I have a plane, a polygon really. I know the coordinates of all the vertices. And the normal of the polygon. And I have the coordinates of a point. How can I tell which side of the plane of the polygon the point is on.

The broader implication if you're interested is that I need to determine if a point is within a sector. (A 3d shape made out of non-concave polygons) I figured that if I iterated through all the faces/sides of the shape, if the point was on the interior facing side of all of them that I could determine that it was inside the shape. If it was not, it was outside of it.

 

[lousydood]

dot-product sounds useful to you. A dot B = |A||B|cos Theta, or so. It's easy to compute, just being the sum of the components multiplied together.

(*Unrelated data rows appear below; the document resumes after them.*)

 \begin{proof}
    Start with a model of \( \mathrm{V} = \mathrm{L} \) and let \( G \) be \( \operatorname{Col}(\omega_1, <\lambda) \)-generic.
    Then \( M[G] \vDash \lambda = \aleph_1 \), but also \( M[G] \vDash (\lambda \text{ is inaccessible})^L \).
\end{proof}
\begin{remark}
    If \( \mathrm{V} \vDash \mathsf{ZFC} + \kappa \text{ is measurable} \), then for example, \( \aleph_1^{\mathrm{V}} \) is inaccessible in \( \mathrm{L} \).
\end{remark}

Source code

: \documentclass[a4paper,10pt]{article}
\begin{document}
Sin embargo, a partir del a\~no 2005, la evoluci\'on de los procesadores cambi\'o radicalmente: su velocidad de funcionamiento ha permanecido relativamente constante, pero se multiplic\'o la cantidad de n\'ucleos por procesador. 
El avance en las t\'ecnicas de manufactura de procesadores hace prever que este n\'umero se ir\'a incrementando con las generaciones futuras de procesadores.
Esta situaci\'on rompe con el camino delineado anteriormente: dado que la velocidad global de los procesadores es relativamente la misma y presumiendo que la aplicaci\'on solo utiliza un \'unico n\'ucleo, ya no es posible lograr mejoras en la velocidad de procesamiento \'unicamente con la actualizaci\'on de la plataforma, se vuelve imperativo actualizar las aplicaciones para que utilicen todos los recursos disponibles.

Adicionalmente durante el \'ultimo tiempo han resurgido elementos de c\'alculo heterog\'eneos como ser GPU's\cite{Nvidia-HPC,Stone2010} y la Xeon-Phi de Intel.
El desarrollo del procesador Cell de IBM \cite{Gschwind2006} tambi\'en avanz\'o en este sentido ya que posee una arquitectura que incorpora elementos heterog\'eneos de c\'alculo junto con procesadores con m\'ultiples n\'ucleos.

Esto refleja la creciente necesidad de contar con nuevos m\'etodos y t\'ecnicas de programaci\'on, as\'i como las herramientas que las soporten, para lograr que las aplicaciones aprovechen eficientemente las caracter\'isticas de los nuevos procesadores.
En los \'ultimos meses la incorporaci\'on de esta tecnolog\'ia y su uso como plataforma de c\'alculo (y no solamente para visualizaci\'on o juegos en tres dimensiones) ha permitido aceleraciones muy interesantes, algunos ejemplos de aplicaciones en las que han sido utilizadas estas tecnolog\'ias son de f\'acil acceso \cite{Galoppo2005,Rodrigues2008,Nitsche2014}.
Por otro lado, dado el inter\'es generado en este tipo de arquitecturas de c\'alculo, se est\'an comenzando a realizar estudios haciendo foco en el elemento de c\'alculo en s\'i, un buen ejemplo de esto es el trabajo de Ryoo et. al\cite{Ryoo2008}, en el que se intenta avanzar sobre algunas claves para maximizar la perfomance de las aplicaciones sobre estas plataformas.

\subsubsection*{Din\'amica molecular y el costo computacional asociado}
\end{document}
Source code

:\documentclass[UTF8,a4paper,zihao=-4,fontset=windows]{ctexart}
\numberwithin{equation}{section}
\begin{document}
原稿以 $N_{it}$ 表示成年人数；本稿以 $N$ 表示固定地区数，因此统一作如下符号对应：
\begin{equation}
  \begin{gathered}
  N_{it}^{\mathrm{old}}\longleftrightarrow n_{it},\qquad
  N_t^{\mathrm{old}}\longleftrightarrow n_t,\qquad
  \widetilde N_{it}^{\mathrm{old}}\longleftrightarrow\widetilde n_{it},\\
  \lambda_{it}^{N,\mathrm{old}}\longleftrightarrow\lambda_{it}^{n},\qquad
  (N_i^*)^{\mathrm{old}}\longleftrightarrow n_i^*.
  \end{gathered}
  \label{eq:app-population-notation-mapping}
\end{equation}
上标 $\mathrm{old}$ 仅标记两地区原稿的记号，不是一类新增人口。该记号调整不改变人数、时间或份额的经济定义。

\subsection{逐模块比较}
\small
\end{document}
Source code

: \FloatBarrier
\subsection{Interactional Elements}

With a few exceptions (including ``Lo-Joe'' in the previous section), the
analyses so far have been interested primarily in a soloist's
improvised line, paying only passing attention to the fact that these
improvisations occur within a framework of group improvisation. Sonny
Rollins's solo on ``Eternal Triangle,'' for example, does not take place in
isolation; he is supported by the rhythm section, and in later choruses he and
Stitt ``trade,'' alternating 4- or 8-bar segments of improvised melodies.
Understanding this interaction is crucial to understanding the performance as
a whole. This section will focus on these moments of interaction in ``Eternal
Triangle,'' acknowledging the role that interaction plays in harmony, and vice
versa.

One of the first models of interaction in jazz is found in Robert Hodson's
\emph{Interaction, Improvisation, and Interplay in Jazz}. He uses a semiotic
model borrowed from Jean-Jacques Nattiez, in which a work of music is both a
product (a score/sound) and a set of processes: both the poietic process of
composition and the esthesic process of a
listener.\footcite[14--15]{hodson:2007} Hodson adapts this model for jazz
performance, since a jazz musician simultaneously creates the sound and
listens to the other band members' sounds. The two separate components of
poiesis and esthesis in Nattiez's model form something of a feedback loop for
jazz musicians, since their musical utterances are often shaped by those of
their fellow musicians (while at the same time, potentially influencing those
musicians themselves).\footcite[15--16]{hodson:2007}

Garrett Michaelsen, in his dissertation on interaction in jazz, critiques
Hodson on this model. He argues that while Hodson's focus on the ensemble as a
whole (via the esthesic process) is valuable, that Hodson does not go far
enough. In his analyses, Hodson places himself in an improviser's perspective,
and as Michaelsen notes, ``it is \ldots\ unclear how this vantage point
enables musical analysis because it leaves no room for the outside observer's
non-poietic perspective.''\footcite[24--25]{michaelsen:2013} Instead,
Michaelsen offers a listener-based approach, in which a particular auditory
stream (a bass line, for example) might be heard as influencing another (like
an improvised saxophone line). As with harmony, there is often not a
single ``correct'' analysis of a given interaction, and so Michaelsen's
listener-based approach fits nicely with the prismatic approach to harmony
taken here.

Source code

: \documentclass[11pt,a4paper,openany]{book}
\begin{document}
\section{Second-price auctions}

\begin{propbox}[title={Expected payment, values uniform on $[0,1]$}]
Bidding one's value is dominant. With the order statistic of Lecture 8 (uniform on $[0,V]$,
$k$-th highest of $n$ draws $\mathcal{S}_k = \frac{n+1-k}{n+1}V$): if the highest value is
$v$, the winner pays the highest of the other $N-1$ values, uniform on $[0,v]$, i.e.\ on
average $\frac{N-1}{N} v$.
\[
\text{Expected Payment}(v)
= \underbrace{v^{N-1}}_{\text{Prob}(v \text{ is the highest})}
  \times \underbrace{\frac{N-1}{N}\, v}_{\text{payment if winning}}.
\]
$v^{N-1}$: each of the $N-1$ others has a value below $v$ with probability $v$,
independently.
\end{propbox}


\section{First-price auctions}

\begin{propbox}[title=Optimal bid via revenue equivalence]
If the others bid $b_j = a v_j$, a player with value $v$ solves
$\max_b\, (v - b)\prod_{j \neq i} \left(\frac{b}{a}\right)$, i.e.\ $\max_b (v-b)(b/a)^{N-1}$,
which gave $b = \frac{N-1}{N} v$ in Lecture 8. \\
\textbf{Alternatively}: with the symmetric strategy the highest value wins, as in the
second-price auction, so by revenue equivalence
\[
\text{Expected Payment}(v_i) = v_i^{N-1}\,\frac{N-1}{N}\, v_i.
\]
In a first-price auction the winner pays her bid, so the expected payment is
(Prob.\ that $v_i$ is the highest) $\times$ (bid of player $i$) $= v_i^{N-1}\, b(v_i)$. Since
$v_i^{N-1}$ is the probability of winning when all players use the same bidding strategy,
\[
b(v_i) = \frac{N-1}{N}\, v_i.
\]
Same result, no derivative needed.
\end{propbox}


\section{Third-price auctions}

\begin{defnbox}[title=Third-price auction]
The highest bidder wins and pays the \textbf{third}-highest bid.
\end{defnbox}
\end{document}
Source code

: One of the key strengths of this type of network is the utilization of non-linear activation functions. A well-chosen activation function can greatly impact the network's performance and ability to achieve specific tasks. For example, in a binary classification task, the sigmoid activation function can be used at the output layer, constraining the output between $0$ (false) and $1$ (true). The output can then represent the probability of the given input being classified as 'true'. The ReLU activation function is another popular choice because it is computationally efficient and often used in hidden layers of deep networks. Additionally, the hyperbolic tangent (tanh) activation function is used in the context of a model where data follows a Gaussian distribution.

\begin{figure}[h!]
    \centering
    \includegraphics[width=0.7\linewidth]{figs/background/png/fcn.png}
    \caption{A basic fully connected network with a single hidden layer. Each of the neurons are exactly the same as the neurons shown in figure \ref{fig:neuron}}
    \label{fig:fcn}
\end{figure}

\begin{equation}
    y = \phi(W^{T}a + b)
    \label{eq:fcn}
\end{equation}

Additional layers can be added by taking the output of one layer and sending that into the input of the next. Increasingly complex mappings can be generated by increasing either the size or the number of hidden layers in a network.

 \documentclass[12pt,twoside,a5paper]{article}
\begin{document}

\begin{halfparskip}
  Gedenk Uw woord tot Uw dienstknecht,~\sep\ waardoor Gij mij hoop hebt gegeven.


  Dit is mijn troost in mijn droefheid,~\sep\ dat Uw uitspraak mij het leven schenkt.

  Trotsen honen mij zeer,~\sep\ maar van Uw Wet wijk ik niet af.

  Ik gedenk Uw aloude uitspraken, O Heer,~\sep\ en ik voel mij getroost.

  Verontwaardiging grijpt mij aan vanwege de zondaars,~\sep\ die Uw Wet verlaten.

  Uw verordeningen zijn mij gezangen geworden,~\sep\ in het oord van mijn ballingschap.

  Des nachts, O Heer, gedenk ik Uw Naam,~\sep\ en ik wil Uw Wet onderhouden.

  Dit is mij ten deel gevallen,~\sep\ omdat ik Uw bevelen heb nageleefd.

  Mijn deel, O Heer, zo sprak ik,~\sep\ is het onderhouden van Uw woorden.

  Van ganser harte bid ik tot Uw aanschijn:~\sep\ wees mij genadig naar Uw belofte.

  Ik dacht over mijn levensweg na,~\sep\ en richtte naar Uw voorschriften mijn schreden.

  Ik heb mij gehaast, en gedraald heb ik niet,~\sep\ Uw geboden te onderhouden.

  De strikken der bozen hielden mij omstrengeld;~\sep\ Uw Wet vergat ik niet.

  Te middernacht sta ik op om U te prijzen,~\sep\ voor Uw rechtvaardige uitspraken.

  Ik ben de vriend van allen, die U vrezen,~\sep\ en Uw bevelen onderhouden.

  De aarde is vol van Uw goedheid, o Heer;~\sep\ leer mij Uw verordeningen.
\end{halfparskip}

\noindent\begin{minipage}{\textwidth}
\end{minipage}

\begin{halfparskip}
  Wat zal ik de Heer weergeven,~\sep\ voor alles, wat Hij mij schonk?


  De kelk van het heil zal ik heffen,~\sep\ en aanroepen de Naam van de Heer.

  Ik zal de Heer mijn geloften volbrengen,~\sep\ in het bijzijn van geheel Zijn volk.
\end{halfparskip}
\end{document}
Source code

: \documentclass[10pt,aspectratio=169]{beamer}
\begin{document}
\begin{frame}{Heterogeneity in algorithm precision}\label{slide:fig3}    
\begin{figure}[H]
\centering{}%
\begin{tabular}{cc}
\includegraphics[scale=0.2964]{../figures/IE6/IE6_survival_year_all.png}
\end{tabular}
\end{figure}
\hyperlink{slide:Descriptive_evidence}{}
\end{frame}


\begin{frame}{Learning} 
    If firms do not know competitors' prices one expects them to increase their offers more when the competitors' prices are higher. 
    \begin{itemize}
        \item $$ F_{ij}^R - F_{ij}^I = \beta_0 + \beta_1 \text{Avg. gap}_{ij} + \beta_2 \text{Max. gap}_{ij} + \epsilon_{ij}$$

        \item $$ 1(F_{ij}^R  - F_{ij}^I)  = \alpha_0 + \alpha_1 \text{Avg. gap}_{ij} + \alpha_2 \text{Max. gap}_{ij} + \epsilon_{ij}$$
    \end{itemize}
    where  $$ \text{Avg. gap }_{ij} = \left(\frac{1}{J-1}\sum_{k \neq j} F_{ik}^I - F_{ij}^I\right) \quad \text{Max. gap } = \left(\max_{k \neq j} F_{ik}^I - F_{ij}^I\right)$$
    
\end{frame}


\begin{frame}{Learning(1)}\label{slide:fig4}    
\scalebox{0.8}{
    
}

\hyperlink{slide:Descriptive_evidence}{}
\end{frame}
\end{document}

Dot-product between the normal vector and the vector from the plane to the point should tell you the angle. Even more simply, you can tell if it's acute, right, or obtuse if the dot-product is negative, 0, or positive (hope I have that in the right order).

 

[PingSpike]

So, then
if "point to test" dot "plane normal" > "point on plane" dot "plane normal" then

its on the same side as the normal, or < its on the otherside?

 

[esun]

(point to test) dot (plane normal) = 0 => Point is on the plane

(point to test) dot (plane normal) > 0 => Point is on the same side as the normal vector

(point to test) dot (plane normal) < 0 => Point is on the opposite side of the normal vector

This is because a*b = 0 implies the angle between a and b is 90 degrees. a*b > 0 implies the angle is less than 90 degrees. a*b < 0 implies it is greater than 90 degrees (this is what lousydood was referring to).

(point on plane) dot (plane normal) will always be 0, by the way, since they are orthogonal.

 

[PingSpike]

Awesome, thanks guys. I understand now.